Idea: "Frozen" inner function

Steve Horne stephenwantshornenospam100 at aol.com
Sun Nov 26 23:40:00 PST 2006


On Sun, 26 Nov 2006 15:28:03 +0100, Michael Butscher
<mbutscher at gmx.de> wrote:

>Steve Horne wrote:

>> So for instance, in Python (which does use closures)...
>> 
>> a = 5
>> fn = lambda : a
>> a = 6
>> print fn()
>> 
>> The output should be 5, not 6 - the value when the lambda expression
>> was evaluated.
>
>Have you tried that? With Python 2.5 in an interactive session, I get:
>
>>>> def test():
>	a = 5
>	fn = lambda : a
>	a = 6
>	print fn()
>
>	
>>>> test()
>6

No, I didn't test, and now I'm a bit embarrassed, and confused.

I have tonnes of code that uses lambdas, and I'm sure some depends on
this behaviour. Code which is heavily used and which all seems to
work. Yet suddenly, I can't get a simple example to work right.

All I can say is that something's going on in Python that I don't know
about.


I've checked my favorite compiler-stuff text (Modern Compiler Design,
Dick Grune et al) and theres a section (6.3.5.5 Currying a routine)
that seems to agree with my closure definition more-or-less.

But this is about currying, not inner functions.

In the same book, section 6.3.5.3 is directly relevant (title
"Returning a nested routine as a value"). It describes the
using-dead-variables issue, but actually suggests keeping the local
variables for the outer function in a heap frame rather than on the
stack.

But...

1  This is the variables for the outer function, not the inner
   function. You put those variables in the stack frame whether
   the inner function object is actually created or not, and
   several inner function objects could be created that all refer
   to the same stack frame.

2  It doesn't use the term closure to describe this.

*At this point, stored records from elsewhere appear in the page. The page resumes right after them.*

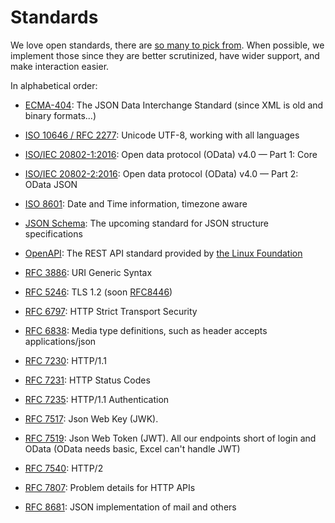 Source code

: # Standards

We love open standards, there are [so many to pick from](https://xkcd.com/927/).
When possible, we implement those since they are better scrutinized, have wider support, and make interaction easier.

In alphabetical order:

- [ECMA-404](https://www.json.org/json-en.html): The JSON Data Interchange Standard (since XML is old and binary formats...)

- [ISO 10646 / RFC 2277](https://tools.ietf.org/html/rfc2277): Unicode UTF-8, working with all languages

- [ISO/IEC 20802-1:2016](https://www.iso.org/standard/69208.html): Open data protocol (OData) v4.0 — Part 1: Core

- [ISO/IEC 20802-2:2016](https://www.iso.org/standard/69209.html): Open data protocol (OData) v4.0 — Part 2: OData JSON

- [ISO 8601](https://en.wikipedia.org/wiki/ISO_8601): Date and Time information, timezone aware

- [JSON Schema](https://datatracker.ietf.org/doc/draft-handrews-json-schema/): The upcoming standard for JSON structure specifications

- [OpenAPI](http://spec.openapis.org/oas/v3.0.3): The REST API standard provided by [the Linux Foundation](https://www.linuxfoundation.org/)

- [RFC 3886](https://tools.ietf.org/html/rfc3986): URI Generic Syntax

- [RFC 5246](https://tools.ietf.org/html/rfc5246): TLS 1.2 (soon [RFC8446](https://tools.ietf.org/html/rfc8446))

- [RFC 6797](https://tools.ietf.org/html/rfc6797): HTTP Strict Transport Security

- [RFC 6838](https://tools.ietf.org/html/rfc6838): Media type definitions, such as header accepts applications/json

- [RFC 7230](https://tools.ietf.org/html/rfc7230): HTTP/1.1

- [RFC 7231](https://httpwg.org/specs/rfc7231.html): HTTP Status Codes

- [RFC 7235](https://httpwg.org/specs/rfc7235.html): HTTP/1.1 Authentication

- [RFC 7517](https://tools.ietf.org/html/rfc7517): Json Web Key (JWK).

- [RFC 7519](https://tools.ietf.org/html/rfc7519): Json Web Token (JWT). All our endpoints short of login and OData (OData needs basic, Excel can't handle JWT)

- [RFC 7540](https://tools.ietf.org/html/rfc7540): HTTP/2

- [RFC 7807](https://tools.ietf.org/html/rfc7807): Problem details for HTTP APIs

- [RFC 8681](https://jmap.io/spec-mail.html): JSON implementation of mail and others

So basically, I thought I knew what I was talking about, but now I'm
not so sure.

Maybe Python is doing the (1) thing, but that leaves me wondering how
come my existing code is working.

Incidentally, Amazon seems to have the full text of the book if you
want to check exactly what it says, but stepping through the pages
one-by-one to get to the relevant section (around page 490-ish) is
painful.

-- 
Remove 'wants' and 'nospam' from e-mail.